§ TRY IT
Which lines of the entries contain the string "Language"? Please find them and copy them.

--- PROVIDED DATA Enclosed Below ---

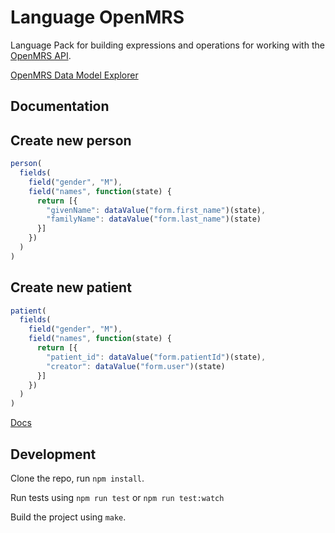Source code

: Language OpenMRS
==============

Language Pack for building expressions and operations for working with
the [OpenMRS API](https://wiki.openmrs.org/display/docs/API).

[OpenMRS Data Model Explorer](http://burkeware.com/openmrs-data-model/openmrs-data-model-1.11.html#)

Documentation
-------------

## Create new person

```js
person(
  fields(
    field("gender", "M"),
    field("names", function(state) {
      return [{
        "givenName": dataValue("form.first_name")(state),
        "familyName": dataValue("form.last_name")(state)
      }]
    })
  )
)
```

## Create new patient

```js
patient(
  fields(
    field("gender", "M"),
    field("names", function(state) {
      return [{
        "patient_id": dataValue("form.patientId")(state),
        "creator": dataValue("form.user")(state)
      }]
    })
  )
)
```

[Docs](docs/index)


Development
-----------

Clone the repo, run `npm install`.

Run tests using `npm run test` or `npm run test:watch`

Build the project using `make`.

--- End of Enclosed PROVIDED DATA ---

§ EXERCISE RESPONSE
: Language OpenMRS
Language Pack for building expressions and operations for working with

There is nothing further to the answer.